Sur la porte de la classe, il y avait la concierge , qui était une vieille femme corse : elle faisait des signes de croix. J'ai su plus tard que c'était elle, qui était allée chercher ma mère en l'assurant que "ces messieurs" allait me faire "éclater le cerveau"
A table, mon père affirma qu'il s'agissait de superstitions ridicules, que je n'avais fourni aucun effort, que j'avais appris à lire comme un perroquet apprend à parler, et qu'il ne s'en était pas aperçu. Ma mère ne fut pas convaincue, et de temps à autre, elle posait sa main fraîche sur mon front et me demandait :" Tu n'as pas mal à la tête?" 88

Hormis le fait que la mère redoutait ce genre d'initiative pour la santé de son enfant, il ne faisait pas bon non plus de savoir lire avant l'âge devant les enseignants. PAGNOL le souligne un peu plus loin.

‘"Elle (sa mère) ne fut rassurée que deux ans plus tard, à la fin de mon premier trimestre scolaire, quand mon institutrice lui déclara que j'étais doué d'une mémoire surprenante, mais que ma maturité d'esprit était celle d'un enfant au berceau" ’

Son institutrice, en fait, ne reconnaissait pas les capacités de l'enfant. Lorsqu'il changea d'école, le problème fut le même avec une autre institutrice.

‘"Elle apprenait patiemment leurs lettres à mes petits camarades, mais elle ne s'occupait pas de moi, parce que je lisais couramment, ce qu'elle considérait comme une inconvenance préméditée de la part de mon père. En revanche, pendant les leçons de chant, elle disait, devant toute la classe que je chantais faux, et qu'il valait mieux me taire, ce que je faisais volontiers" 89 .’

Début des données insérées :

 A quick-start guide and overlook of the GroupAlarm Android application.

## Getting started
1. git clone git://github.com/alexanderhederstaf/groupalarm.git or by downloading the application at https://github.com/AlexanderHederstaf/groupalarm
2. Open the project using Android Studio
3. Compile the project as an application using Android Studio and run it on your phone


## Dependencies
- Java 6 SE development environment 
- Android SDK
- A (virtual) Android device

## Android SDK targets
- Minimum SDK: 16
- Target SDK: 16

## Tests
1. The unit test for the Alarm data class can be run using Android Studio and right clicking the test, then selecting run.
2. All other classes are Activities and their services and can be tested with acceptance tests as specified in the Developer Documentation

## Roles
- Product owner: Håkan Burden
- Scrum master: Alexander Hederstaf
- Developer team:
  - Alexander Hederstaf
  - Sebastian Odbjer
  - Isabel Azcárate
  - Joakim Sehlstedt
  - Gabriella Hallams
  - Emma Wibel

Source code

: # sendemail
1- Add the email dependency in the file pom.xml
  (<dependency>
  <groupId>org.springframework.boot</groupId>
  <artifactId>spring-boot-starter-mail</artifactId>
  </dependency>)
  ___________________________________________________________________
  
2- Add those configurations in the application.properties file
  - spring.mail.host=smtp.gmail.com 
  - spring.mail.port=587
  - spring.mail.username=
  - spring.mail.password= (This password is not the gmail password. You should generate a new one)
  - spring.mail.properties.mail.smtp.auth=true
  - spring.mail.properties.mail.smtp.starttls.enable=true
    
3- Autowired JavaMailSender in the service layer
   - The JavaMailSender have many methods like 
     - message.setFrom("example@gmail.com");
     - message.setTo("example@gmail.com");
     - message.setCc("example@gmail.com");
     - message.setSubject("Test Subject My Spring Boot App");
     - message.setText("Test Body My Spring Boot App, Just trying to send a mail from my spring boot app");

Le propos n'est pas orienté pour élaborer une critique sans fondement sur les attitudes de la mère de l'auteur et de ses enseignantes, mais plutôt de montrer qu'il s'agit là d'une certaine représentation qui devait être courante au début du siècle. Ce n'est pas là l'environnement "socio-religieux", dont on pourrait retrouver des exemples antérieurs à cette époque, qui influence directement les attitudes des individus autour du petit Marcel. C'est plutôt un bon sens qui se veut alors commun. En 1930, VYGOTSKY considérait déjà que le langage écrit comme une fonction psychique supérieure de l'être humain, demandant des capacités cognitives très importantes, au même titre que le raisonnement, la pensée verbale ou l'accès aux concepts scientifique.

Il a fallu attendre 1964, pour que Glen DOMAN bouscule d'une façon définitive les représentations de l'apprentissage de la lecture en proposant d'apprendre à lire aux très jeunes enfants avant même l'âge de deux ans. Pour lui et son équipe,

‘"La lecture est l'une des plus hautes fonctions du cerveau humain. De toutes les créatures terrestres, seul l'homme a la faculté de lire. La lecture est l'une des plus importantes fonctions de la vie, car, pratiquement, tout notre savoir repose sur notre aptitude à lire. Il est réellement surprenant qu'il nous ait fallu tant d'années pour nous apercevoir que plus jeune un enfant apprend à lire, plus cela lui est facile et mieux il lira. Les enfants sont capables de lire des mots à l'âge d'un an, des phrases à l'âge de deux ans et des livres entiers à l'âge de trois ans et cela, en y trouvant la plus grande joie." 90

Le témoignage de l'académicien cinéaste et les prises de position de l’auteur américain montrent différentes représentations de cet apprentissage. Il va sans dire que l'histoire, les connaissances accumulées au cours des siècles, les individus et leur environnement socioculturel en ont fait évoluer la représentation. Mais, malgré les travaux de Glen DOMAN (1983), et les recherches effectuées en France par Rachel COHEN (1986) il reste encore attaché "aux notions de pré-requis, préalables nécessaires à l'apprentissage de la lecture, qui conditionnent, en particulier dans notre éducation française l'entrée au cours préparatoire et donc le début de l'apprentissage de la lecture"91. Il existe donc une mouvance de cette représentation qui non seulement s'inscrit dans les actes posés à l'école par des professionnels mais a, probablement, des répercussions dans les représentations des parents. Chacun des partenaires véhicule, parfois à son insu, des représentations qui lui sont spécifiques. C'est comme si l'apprentissage de la lecture était passé d'une conception d'alphabétisation à une conception de lecturisation (FOUCAMBERT, 1976), montrant une évolution de la représentation. Conception contre laquelle J.J. ROUSSEAU s'insurgeait déjà en disant "ils retiennent des mots, des sons, des sensations, rarement des idées, ni des liaisons entre celles-ci. En fait, l'enfant lit, ne pense pas, il ne fait que lire, il ne s'instruit pas, il apprend des mots "92. Depuis ce temps, il ne s'agit plus de s'arrêter sur l'impression donnée par le mot mais sur l'idée qu'il revêt.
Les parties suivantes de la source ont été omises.